§ **Work to complete**: Show all lines of the entries in which the word "struct" is found.

(Collected data)
◆ ◆ ◆ ◆ ◆ ◆ ◆

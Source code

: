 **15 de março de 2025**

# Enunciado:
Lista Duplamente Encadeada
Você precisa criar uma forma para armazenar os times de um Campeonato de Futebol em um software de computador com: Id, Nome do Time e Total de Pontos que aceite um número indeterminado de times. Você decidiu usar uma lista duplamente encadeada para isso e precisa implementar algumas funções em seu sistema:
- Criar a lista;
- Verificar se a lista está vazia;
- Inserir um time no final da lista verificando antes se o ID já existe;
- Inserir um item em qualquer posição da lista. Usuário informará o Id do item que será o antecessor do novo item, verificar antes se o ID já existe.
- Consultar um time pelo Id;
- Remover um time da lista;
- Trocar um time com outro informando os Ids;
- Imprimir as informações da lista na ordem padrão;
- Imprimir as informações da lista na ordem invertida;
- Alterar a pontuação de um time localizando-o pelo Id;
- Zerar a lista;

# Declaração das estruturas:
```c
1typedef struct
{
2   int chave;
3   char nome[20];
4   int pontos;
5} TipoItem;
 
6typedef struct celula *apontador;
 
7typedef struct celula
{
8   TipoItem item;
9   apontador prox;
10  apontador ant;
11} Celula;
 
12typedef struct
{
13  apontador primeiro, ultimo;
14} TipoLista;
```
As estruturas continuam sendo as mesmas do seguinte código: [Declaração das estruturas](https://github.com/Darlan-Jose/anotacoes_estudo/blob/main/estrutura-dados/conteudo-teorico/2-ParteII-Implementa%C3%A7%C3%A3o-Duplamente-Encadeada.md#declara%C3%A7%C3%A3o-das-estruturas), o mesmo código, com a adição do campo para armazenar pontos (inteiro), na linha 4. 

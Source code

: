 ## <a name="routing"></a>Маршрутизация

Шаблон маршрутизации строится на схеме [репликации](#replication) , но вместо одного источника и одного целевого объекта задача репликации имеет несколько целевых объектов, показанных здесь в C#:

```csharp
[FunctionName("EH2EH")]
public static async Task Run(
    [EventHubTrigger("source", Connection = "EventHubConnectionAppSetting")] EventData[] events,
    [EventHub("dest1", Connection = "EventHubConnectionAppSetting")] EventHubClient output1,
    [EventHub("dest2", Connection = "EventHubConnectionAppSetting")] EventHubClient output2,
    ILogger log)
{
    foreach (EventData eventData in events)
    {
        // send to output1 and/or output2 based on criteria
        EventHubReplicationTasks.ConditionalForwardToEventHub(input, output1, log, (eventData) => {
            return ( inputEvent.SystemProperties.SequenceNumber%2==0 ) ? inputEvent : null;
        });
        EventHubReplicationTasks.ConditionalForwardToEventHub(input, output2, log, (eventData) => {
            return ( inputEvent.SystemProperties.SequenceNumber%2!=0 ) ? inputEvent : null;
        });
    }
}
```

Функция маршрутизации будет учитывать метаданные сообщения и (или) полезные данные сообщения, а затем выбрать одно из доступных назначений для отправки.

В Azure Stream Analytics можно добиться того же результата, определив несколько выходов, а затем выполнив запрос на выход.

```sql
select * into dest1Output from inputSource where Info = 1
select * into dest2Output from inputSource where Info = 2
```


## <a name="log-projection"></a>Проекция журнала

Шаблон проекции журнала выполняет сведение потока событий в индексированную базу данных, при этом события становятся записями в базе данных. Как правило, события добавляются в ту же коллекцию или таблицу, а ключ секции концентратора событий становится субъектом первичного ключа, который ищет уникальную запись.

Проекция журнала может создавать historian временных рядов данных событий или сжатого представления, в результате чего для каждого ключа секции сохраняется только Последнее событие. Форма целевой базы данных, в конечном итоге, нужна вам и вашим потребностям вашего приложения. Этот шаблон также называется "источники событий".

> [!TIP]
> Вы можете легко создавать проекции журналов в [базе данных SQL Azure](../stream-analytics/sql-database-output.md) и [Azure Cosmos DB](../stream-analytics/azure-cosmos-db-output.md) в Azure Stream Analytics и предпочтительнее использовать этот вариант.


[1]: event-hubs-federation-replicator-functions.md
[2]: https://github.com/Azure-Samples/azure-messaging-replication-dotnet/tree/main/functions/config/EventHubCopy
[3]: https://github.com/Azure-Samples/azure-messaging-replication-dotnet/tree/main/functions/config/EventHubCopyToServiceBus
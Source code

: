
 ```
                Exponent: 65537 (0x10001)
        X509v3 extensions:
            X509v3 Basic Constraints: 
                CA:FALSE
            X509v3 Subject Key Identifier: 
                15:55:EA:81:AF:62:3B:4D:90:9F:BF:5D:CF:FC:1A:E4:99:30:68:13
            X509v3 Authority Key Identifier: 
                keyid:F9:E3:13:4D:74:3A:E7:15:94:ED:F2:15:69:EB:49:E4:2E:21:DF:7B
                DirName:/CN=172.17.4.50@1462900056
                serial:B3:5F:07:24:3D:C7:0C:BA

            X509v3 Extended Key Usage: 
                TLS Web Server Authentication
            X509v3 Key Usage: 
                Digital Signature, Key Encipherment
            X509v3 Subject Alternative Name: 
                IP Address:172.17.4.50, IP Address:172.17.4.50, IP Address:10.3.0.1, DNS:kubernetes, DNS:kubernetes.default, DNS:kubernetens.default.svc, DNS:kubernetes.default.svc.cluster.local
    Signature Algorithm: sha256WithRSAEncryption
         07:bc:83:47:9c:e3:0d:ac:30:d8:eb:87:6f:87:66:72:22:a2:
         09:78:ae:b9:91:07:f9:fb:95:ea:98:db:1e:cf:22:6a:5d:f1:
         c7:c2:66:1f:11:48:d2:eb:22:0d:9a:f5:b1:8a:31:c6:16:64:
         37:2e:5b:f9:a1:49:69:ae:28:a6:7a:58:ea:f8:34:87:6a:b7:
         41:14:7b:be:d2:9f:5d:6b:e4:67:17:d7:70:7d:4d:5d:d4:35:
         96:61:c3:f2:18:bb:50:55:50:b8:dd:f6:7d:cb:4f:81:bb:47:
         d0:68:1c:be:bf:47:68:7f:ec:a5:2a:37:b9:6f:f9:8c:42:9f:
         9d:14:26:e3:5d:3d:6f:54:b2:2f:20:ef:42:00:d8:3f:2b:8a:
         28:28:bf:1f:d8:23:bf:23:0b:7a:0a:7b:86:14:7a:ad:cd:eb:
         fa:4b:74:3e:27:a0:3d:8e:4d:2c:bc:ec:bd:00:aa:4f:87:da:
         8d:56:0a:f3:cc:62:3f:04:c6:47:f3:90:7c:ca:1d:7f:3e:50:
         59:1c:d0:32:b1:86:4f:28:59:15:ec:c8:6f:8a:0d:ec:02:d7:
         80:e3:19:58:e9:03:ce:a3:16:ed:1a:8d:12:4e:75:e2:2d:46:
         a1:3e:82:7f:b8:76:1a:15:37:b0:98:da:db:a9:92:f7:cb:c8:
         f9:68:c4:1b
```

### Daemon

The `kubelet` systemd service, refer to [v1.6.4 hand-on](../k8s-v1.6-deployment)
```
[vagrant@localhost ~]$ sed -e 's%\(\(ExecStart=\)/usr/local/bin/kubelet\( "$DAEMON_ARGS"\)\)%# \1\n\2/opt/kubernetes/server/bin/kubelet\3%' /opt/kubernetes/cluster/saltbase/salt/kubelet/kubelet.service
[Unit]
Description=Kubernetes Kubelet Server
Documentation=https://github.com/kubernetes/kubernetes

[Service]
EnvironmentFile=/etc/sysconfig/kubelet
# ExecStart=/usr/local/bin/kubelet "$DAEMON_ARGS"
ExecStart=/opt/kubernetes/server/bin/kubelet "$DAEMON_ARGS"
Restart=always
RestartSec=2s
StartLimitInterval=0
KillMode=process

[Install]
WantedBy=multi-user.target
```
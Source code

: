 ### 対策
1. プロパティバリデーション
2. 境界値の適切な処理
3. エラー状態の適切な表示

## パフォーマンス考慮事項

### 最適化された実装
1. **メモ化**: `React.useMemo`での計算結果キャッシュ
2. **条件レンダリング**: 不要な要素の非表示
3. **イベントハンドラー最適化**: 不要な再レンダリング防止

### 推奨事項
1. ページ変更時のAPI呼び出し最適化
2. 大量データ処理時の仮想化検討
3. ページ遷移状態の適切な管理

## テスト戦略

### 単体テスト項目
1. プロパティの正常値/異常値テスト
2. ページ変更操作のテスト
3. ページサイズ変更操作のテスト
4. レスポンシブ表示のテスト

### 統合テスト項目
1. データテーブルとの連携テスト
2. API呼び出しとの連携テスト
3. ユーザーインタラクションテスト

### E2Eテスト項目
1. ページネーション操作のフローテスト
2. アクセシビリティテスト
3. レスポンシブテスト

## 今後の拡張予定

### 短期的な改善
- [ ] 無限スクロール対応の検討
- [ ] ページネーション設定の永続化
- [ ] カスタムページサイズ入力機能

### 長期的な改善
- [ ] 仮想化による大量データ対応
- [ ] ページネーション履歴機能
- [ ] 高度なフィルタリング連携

◆ ◆ ◆ ◆ ◆ ◆ ◆

§ **Written reply**:
1typedef struct
6typedef struct celula *apontador;
7typedef struct celula
12typedef struct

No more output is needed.